Insolvency and Bankruptcy Code (IBC): A Comprehensive Overview
The Insolvency and Bankruptcy Code, 2016 (IBC), is a comprehensive law that governs insolvency proceedings in India. It incorporates the pivotal concept of a moratorium period during insolvency proceedings, effectively halting all actions against the corporate debtor. This mechanism is designed to facilitate the insolvency resolution process.

Understanding Insolvency
Insolvency refers to the situation in which a firm or individual is unable to meet financial obligations to creditors as debts become due. This occurs when the firm or individual theoretically has enough assets to pay off creditors but not the appropriate form of payment. In short, the debtor may have considerable assets but lack cash on hand. Such a situation can sometimes be solved by negotiation. For instance, the creditor may be willing to wait for repayment, giving the debtor a reasonable amount of time to sell less liquid assets, converting them into cash.

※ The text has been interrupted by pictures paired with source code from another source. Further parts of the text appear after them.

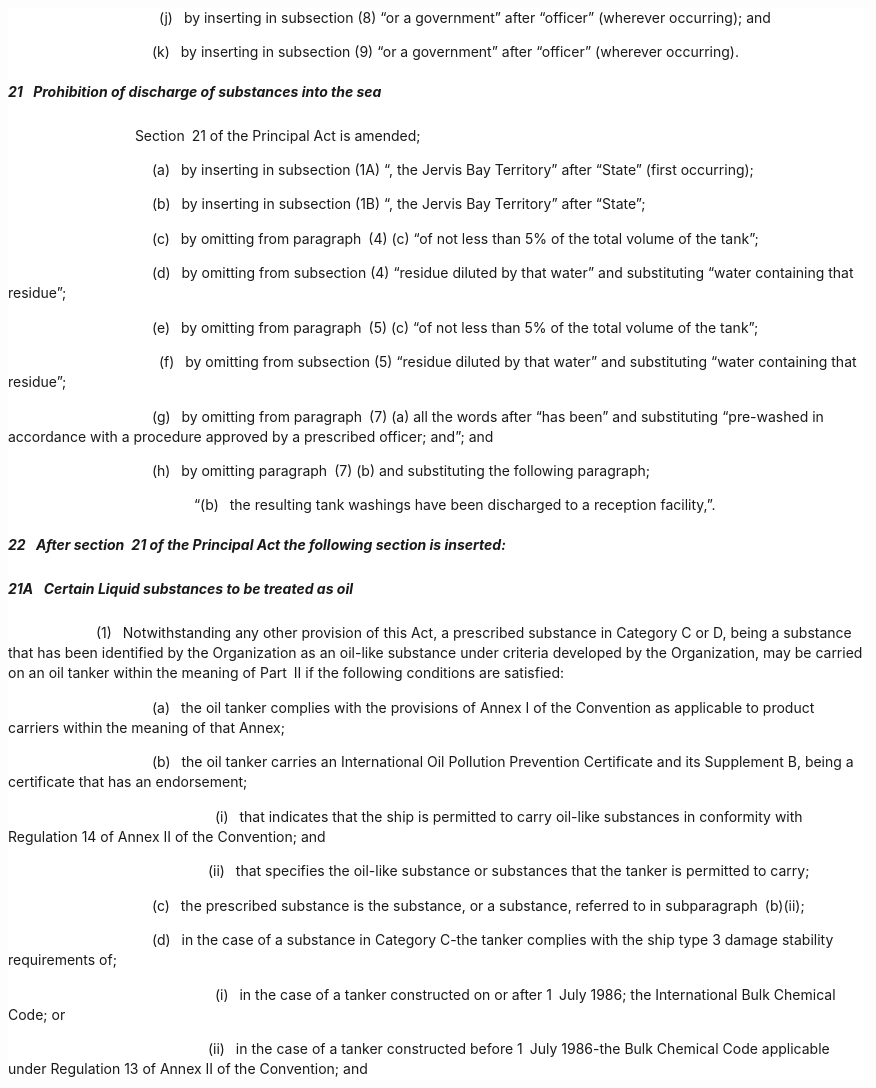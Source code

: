                       (j)  by inserting in subsection (8) “or a government” after “officer” (wherever occurring); and

                     (k)  by inserting in subsection (9) “or a government” after “officer” (wherever occurring).

##### <a id="21  "></a>21  Prohibition of discharge of substances into the sea

                   Section 21 of the Principal Act is amended;

                     (a)  by inserting in subsection (1A) “, the Jervis Bay Territory” after “State” (first occurring);

                     (b)  by inserting in subsection (1B) “, the Jervis Bay Territory” after “State”;

                     (c)  by omitting from paragraph (4) (c) “of not less than 5% of the total volume of the tank”;

                     (d)  by omitting from subsection (4) “residue diluted by that water” and substituting “water containing that residue”;

                     (e)  by omitting from paragraph (5) (c) “of not less than 5% of the total volume of the tank”;

                      (f)  by omitting from subsection (5) “residue diluted by that water” and substituting “water containing that residue”;

                     (g)  by omitting from paragraph (7) (a) all the words after “has been” and substituting “pre-washed in accordance with a procedure approved by a prescribed officer; and”; and

                     (h)  by omitting paragraph (7) (b) and substituting the following paragraph;

                           “(b)  the resulting tank washings have been discharged to a reception facility,”.

##### <a id="22"></a>22  After section 21 of the Principal Act the following section is inserted: 

##### 21A  Certain Liquid substances to be treated as oil

             (1)  Notwithstanding any other provision of this Act, a prescribed substance in Category C or D, being a substance that has been identified by the Organization as an oil-like substance under criteria developed by the Organization, may be carried on an oil tanker within the meaning of Part II if the following conditions are satisfied:

                     (a)  the oil tanker complies with the provisions of Annex I of the Convention as applicable to product carriers within the meaning of that Annex;

                     (b)  the oil tanker carries an International Oil Pollution Prevention Certificate and its Supplement B, being a certificate that has an endorsement;

                              (i)  that indicates that the ship is permitted to carry oil-like substances in conformity with Regulation 14 of Annex II of the Convention; and

                             (ii)  that specifies the oil-like substance or substances that the tanker is permitted to carry;

                     (c)  the prescribed substance is the substance, or a substance, referred to in subparagraph (b)(ii);

                     (d)  in the case of a substance in Category C-the tanker complies with the ship type 3 damage stability requirements of;

                              (i)  in the case of a tanker constructed on or after 1 July 1986; the International Bulk Chemical Code; or

                             (ii)  in the case of a tanker constructed before 1 July 1986-the Bulk Chemical Code applicable under Regulation 13 of Annex II of the Convention; and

When the firm or individual does not have enough assets to meet financial obligations to creditors, that is called balance-sheet insolvency. The company or individual has negative net assets.
Common Causes of Insolvency
- Inadequate accounting or human resource personnel: Sometimes, hiring personnel who lack proper skills and experience may lead to insolvency.
- Inability to cater to changing customer needs: Sometimes companies fail to evolve according to the changing needs or desires of customers. They tend to lose customers who find better quality or variety of products or services from other companies.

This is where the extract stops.